* _PROBLEM DESCRIPTION_: A word-for-word transcription of the data below is required.

* _EXTRACTED DATA_:
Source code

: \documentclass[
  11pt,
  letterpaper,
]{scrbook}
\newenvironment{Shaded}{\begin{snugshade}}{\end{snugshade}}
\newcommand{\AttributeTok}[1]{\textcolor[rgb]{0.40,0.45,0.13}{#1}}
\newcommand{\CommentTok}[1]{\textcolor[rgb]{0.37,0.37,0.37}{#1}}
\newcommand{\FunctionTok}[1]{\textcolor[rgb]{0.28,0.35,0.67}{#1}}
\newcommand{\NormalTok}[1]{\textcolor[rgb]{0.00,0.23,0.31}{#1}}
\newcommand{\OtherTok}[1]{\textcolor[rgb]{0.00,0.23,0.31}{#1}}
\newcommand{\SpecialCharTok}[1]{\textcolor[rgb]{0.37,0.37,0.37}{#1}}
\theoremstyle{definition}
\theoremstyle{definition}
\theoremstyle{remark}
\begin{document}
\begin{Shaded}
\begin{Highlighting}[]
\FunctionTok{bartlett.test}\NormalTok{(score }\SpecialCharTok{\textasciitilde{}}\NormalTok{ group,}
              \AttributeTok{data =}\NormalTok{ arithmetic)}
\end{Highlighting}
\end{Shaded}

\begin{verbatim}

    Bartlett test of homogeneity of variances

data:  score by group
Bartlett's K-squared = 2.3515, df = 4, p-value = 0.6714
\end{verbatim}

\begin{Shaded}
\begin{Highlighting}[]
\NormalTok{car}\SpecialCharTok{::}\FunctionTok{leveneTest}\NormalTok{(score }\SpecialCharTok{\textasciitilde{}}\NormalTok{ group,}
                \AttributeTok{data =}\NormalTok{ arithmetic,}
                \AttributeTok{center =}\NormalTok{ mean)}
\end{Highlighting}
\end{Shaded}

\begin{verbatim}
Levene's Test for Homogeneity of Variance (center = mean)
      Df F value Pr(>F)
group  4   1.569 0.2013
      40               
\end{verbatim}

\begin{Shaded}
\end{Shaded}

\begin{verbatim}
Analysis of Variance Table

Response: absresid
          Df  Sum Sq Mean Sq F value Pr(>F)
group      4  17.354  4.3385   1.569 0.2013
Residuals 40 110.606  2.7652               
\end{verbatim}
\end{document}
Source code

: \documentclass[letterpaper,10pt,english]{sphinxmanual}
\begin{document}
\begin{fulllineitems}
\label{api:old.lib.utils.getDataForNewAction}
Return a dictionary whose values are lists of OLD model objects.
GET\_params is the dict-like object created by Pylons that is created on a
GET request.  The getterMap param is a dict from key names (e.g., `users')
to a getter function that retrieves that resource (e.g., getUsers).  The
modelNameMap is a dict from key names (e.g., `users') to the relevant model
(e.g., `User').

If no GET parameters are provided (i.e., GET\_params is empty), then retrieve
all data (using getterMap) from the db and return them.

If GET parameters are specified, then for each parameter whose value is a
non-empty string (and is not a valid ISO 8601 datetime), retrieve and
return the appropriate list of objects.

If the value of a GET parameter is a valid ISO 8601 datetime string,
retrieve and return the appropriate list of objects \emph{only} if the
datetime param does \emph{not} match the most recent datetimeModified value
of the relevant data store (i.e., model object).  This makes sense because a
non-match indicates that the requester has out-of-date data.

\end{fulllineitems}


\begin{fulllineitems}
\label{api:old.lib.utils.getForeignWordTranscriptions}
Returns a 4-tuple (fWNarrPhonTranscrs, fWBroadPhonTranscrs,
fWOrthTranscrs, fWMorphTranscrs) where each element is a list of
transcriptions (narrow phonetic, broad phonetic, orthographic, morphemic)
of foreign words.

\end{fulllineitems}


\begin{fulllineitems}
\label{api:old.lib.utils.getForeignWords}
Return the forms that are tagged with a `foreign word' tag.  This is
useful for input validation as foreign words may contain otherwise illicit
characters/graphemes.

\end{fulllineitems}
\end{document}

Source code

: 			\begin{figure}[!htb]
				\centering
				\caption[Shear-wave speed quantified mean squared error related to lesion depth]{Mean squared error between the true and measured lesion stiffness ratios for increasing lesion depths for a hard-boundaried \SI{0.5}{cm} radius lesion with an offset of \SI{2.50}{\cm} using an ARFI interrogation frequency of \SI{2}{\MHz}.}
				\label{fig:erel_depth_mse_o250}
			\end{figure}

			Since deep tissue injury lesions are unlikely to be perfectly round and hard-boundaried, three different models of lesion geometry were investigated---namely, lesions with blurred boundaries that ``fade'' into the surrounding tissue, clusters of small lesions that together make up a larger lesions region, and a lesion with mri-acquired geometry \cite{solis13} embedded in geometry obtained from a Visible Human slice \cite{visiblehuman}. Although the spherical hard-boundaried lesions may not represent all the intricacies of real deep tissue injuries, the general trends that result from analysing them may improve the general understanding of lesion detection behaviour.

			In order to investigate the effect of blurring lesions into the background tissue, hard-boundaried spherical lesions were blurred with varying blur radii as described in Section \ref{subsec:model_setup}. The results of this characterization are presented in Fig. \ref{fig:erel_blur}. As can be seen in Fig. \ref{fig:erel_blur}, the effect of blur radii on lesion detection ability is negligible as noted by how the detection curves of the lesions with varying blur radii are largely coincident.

* _RESPONSE BOX_:
Source code

: \documentclass[
  11pt,
  letterpaper,
]{scrbook}
\newenvironment{Shaded}{\begin{snugshade}}{\end{snugshade}}
\newcommand{\AttributeTok}[1]{\textcolor[rgb]{0.40,0.45,0.13}{#1}}
\newcommand{\CommentTok}[1]{\textcolor[rgb]{0.37,0.37,0.37}{#1}}
\newcommand{\FunctionTok}[1]{\textcolor[rgb]{0.28,0.35,0.67}{#1}}
\newcommand{\NormalTok}[1]{\textcolor[rgb]{0.00,0.23,0.31}{#1}}
\newcommand{\OtherTok}[1]{\textcolor[rgb]{0.00,0.23,0.31}{#1}}
\newcommand{\SpecialCharTok}[1]{\textcolor[rgb]{0.37,0.37,0.37}{#1}}
\theoremstyle{definition}
\theoremstyle{definition}
\theoremstyle{remark}
\begin{document}
\begin{Shaded}
\begin{Highlighting}[]
\FunctionTok{bartlett.test}\NormalTok{(score }\SpecialCharTok{\textasciitilde{}}\NormalTok{ group,}
              \AttributeTok{data =}\NormalTok{ arithmetic)}
\end{Highlighting}
\end{Shaded}

\begin{verbatim}

    Bartlett test of homogeneity of variances

data:  score by group
Bartlett's K-squared = 2.3515, df = 4, p-value = 0.6714
\end{verbatim}

\begin{Shaded}
\begin{Highlighting}[]
\NormalTok{car}\SpecialCharTok{::}\FunctionTok{leveneTest}\NormalTok{(score }\SpecialCharTok{\textasciitilde{}}\NormalTok{ group,}
                \AttributeTok{data =}\NormalTok{ arithmetic,}
                \AttributeTok{center =}\NormalTok{ mean)}
\end{Highlighting}
\end{Shaded}

\begin{verbatim}
Levene's Test for Homogeneity of Variance (center = mean)
      Df F value Pr(>F)
group  4   1.569 0.2013
      40               
\end{verbatim}

\begin{Shaded}
\end{Shaded}

\begin{verbatim}
Analysis of Variance Table

Response: absresid
          Df  Sum Sq Mean Sq F value Pr(>F)
group      4  17.354  4.3385   1.569 0.2013
Residuals 40 110.606  2.7652               
\end{verbatim}
\end{document}
Source code

: \documentclass[letterpaper,10pt,english]{sphinxmanual}
\begin{document}
\begin{fulllineitems}
\label{api:old.lib.utils.getDataForNewAction}
Return a dictionary whose values are lists of OLD model objects.
GET\_params is the dict-like object created by Pylons that is created on a
GET request.  The getterMap param is a dict from key names (e.g., `users')
to a getter function that retrieves that resource (e.g., getUsers).  The
modelNameMap is a dict from key names (e.g., `users') to the relevant model
(e.g., `User').

If no GET parameters are provided (i.e., GET\_params is empty), then retrieve
all data (using getterMap) from the db and return them.

If GET parameters are specified, then for each parameter whose value is a
non-empty string (and is not a valid ISO 8601 datetime), retrieve and
return the appropriate list of objects.

If the value of a GET parameter is a valid ISO 8601 datetime string,
retrieve and return the appropriate list of objects \emph{only} if the
datetime param does \emph{not} match the most recent datetimeModified value
of the relevant data store (i.e., model object).  This makes sense because a
non-match indicates that the requester has out-of-date data.

\end{fulllineitems}


\begin{fulllineitems}
\label{api:old.lib.utils.getForeignWordTranscriptions}
Returns a 4-tuple (fWNarrPhonTranscrs, fWBroadPhonTranscrs,
fWOrthTranscrs, fWMorphTranscrs) where each element is a list of
transcriptions (narrow phonetic, broad phonetic, orthographic, morphemic)
of foreign words.

\end{fulllineitems}


\begin{fulllineitems}
\label{api:old.lib.utils.getForeignWords}
Return the forms that are tagged with a `foreign word' tag.  This is
useful for input validation as foreign words may contain otherwise illicit
characters/graphemes.

\end{fulllineitems}
\end{document}

Source code

: 			\begin{figure}[!htb]
				\centering
				\caption[Shear-wave speed quantified mean squared error related to lesion depth]{Mean squared error between the true and measured lesion stiffness ratios for increasing lesion depths for a hard-boundaried \SI{0.5}{cm} radius lesion with an offset of \SI{2.50}{\cm} using an ARFI interrogation frequency of \SI{2}{\MHz}.}
				\label{fig:erel_depth_mse_o250}
			\end{figure}

			Since deep tissue injury lesions are unlikely to be perfectly round and hard-boundaried, three different models of lesion geometry were investigated---namely, lesions with blurred boundaries that ``fade'' into the surrounding tissue, clusters of small lesions that together make up a larger lesions region, and a lesion with mri-acquired geometry \cite{solis13} embedded in geometry obtained from a Visible Human slice \cite{visiblehuman}. Although the spherical hard-boundaried lesions may not represent all the intricacies of real deep tissue injuries, the general trends that result from analysing them may improve the general understanding of lesion detection behaviour.

			In order to investigate the effect of blurring lesions into the background tissue, hard-boundaried spherical lesions were blurred with varying blur radii as described in Section \ref{subsec:model_setup}. The results of this characterization are presented in Fig. \ref{fig:erel_blur}. As can be seen in Fig. \ref{fig:erel_blur}, the effect of blur radii on lesion detection ability is negligible as noted by how the detection curves of the lesions with varying blur radii are largely coincident.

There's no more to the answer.